Chania is the capital of the prefecture of Chania. The town is
one of the finest in Greece, largely retaining its old,
traditional Cretan atmosphere and many reminders of its history,
giving it a unique charm. The oldest part of town was built on
the ruins of a Minoan settlement, Kydonia, and is encircled by
walls dating from the Byzantine and Venetian eras with the sea
completing the circle. The Minoans have left behind magnificent
tombs as well as many interesting artefacts. Under the occupying
forces of both the Venetians and the Turks, the city of Chania
was very multi-cultural with people from different religions,
nations and cultures co-existing.
Today, There are complete districts from the Venetian period which are still intact, as well as well-preserved Jewish and Turkish districts. At the harbour entrance is the Firkas fort which was built in 1629 to protect the entrance to the port and its name derives from the Turkish firka meaning barracks. It was here that the modern Greek flag was raised in 1913 after the Unification of Crete with Greece. It is now the home of the Nautical Museum and a summer theatre. Directly opposite this is a Venetian lighthouse dating from the 16th century. The harbour itself dates from Venetian times and is a pleasant place to stroll or ride around the town in a horse drawn carriage. The Chania Archaeological Museum is housed in the large Venetian church of St. Francis and exhibits include finds from all over Crete. A feature of the harbour area is the Janissaries Mosque built in 1645 during the Ottoman empire.

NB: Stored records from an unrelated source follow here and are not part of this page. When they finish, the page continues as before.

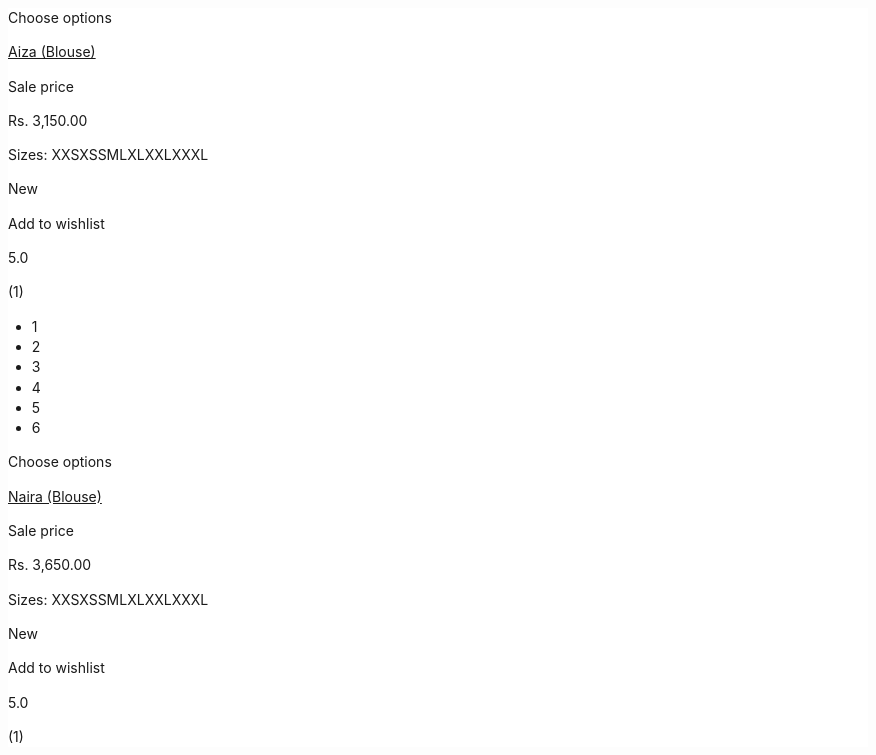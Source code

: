 Choose options

[Aiza (Blouse)](/products/aiza-blouse)

Sale price

Rs. 3,150.00

Sizes: XXSXSSMLXLXXLXXXL

New

Add to wishlist

5.0

(1)

[](/products/naira-blouse)

[](/products/naira-blouse)

[](/products/naira-blouse)

[](/products/naira-blouse)

[](/products/naira-blouse)

[](/products/naira-blouse)

[](/products/naira-blouse)

- 1
- 2
- 3
- 4
- 5
- 6

Choose options

[Naira (Blouse)](/products/naira-blouse)

Sale price

Rs. 3,650.00

Sizes: XXSXSSMLXLXXLXXXL

New

Add to wishlist

5.0

(1)

[](/products/amira-blouse)

[](/products/amira-blouse)

[](/products/amira-blouse)

[](/products/amira-blouse)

Following the city walls from inside the city itself enables you to come across delightful alleyways and fine Venetian houses with stone coats of arms and wooden balconies. At the bottom of Moschon, not far from the Naval Museum, is the elegant arched Renieri gate, which is a covered passage leading to the beautiful Renieri Chapel, the remains of a private chapel which belonged to a Venetian nobleman.
Close by is the Chania cathedral, Trimartyri, dedicated to the Virgin of the Three Martyrs, Chania s patron saint. The date of its construction is not known although records show that it was in the town during the Venetian period. It had an interesting experience during the Ottoman period when it was turned into a soap factory, only being converted back to a church when the Pasha s son fell into a well, and after successfully praying to the Virgin to save his son he offered the church back to the Christians of Chania.
The grand covered market of Chania opened in 1913 as part of the Unification celebrations. It was modelled on the market of Marseilles and is a magnificent building, housing around 76 shops and cafes. With the increase in tourism some of the retail outlets have given themselves over to selling tourist souvenirs rather than fresh produce, but there is still enough hustle and bustle of a market place to ignite your interest. Open Monday to Saturday, many things are cheaper in the market than in the local shops, and the food in the restaurants is tasty and good value.
During the Ottoman Empire, several Turkish baths, or hammams, were constructed in the town. Two of these beautiful domed buildings remain and can be seen in the Old Town.
Close to the south of the town is the monastery of Khrysopigi, or Zoodokhos Pigi. Founded in 1600 it is surrounded by a fortification wall. Over many centuries it has suffered periods of booms and decline. It experienced attacks both by the Turks during the Ottoman Empire and, then again, by the Germans during the Second World War. Today, it operates as a nunnery.